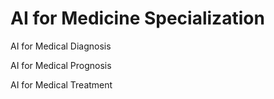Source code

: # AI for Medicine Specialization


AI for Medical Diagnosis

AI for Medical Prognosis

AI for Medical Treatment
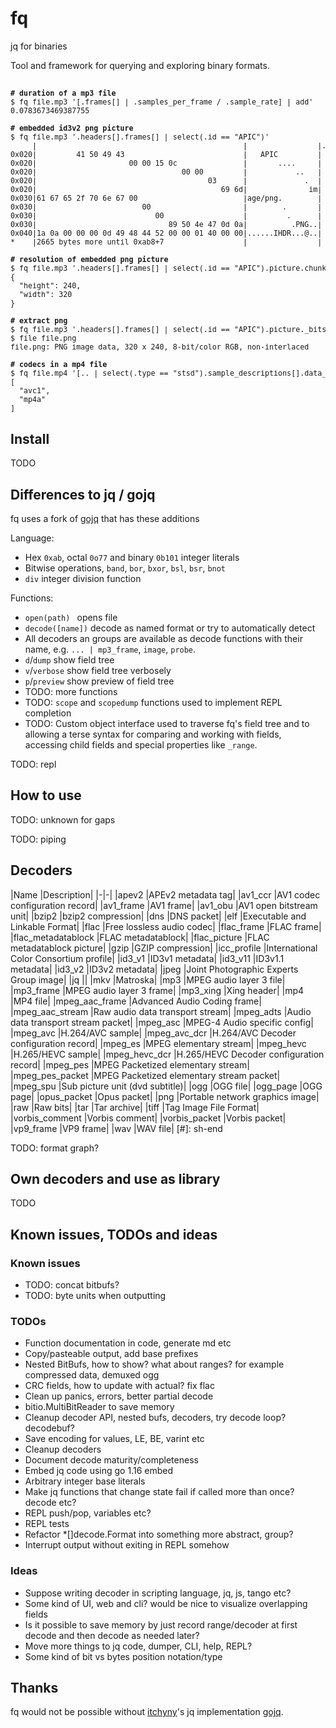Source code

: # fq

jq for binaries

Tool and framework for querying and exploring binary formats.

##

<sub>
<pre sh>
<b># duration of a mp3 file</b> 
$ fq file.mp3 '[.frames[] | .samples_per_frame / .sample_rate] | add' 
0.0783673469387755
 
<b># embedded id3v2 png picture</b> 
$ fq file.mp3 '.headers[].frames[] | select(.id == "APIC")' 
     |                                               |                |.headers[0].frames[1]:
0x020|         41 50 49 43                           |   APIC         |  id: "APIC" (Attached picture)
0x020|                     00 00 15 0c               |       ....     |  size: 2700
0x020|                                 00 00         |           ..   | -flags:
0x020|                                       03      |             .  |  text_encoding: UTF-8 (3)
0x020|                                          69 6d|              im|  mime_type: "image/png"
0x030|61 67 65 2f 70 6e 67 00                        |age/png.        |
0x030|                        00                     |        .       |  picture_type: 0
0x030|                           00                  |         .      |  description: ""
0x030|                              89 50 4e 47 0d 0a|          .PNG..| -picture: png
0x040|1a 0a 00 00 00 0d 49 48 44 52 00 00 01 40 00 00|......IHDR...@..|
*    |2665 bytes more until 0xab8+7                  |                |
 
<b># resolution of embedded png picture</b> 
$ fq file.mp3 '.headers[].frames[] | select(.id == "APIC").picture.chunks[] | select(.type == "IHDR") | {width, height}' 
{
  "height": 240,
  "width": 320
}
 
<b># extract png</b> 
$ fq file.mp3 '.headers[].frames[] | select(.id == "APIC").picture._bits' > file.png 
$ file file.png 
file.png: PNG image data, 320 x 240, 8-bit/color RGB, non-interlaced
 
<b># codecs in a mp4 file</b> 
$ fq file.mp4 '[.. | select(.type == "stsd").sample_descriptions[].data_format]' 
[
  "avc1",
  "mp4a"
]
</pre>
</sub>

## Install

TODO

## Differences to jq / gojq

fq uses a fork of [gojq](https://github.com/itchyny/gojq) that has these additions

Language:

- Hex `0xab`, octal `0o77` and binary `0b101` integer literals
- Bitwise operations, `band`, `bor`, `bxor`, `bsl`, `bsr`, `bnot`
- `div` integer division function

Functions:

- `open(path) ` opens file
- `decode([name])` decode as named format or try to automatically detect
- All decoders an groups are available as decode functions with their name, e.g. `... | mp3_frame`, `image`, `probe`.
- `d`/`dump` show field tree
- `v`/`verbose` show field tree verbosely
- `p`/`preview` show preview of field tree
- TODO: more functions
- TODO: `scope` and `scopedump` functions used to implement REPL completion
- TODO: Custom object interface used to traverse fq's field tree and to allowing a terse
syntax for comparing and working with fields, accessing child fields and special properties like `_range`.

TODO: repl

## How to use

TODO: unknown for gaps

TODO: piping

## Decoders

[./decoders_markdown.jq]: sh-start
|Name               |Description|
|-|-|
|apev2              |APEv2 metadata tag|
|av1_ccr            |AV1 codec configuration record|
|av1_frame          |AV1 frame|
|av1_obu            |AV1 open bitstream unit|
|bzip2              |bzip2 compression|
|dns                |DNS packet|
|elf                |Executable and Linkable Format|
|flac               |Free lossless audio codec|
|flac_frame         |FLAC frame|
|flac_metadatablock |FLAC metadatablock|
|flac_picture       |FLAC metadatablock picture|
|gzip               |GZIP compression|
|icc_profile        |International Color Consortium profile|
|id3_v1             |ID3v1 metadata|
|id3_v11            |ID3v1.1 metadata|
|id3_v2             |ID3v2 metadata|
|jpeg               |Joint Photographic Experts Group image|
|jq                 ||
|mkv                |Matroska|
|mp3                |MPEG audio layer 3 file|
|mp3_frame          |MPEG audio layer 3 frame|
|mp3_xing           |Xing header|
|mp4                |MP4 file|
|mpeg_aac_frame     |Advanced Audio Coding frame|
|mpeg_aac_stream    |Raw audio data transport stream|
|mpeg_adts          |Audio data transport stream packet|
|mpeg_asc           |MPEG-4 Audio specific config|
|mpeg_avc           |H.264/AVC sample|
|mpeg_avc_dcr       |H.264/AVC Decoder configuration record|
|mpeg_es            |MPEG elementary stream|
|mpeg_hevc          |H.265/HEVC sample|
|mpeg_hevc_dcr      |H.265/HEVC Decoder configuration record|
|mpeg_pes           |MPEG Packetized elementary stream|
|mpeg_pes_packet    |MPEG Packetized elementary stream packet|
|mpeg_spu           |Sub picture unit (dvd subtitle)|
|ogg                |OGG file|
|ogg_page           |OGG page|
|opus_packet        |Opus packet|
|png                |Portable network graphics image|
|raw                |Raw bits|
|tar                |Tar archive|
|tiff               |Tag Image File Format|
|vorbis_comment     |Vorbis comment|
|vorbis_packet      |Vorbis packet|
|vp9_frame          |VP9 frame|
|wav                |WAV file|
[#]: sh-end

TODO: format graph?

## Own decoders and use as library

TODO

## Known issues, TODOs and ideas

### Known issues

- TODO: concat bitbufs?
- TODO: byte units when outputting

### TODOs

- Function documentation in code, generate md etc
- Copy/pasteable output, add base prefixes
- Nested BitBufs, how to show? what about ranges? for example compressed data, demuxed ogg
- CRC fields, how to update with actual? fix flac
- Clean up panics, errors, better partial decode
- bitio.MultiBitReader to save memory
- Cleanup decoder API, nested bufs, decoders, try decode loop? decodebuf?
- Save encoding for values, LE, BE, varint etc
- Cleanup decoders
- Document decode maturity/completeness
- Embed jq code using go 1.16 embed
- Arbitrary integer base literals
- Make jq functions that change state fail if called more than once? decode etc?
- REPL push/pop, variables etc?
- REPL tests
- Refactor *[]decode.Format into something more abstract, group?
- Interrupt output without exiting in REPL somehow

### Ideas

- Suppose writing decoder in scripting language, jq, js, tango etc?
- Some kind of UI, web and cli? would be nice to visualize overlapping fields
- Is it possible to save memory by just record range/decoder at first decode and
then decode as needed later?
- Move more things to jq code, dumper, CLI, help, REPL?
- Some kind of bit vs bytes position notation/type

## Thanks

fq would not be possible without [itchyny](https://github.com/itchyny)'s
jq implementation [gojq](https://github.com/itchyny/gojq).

**Task**.
Check each line of the data above for the word "possible" and state how many lines contain it, with no other text.

**Written answer**.
2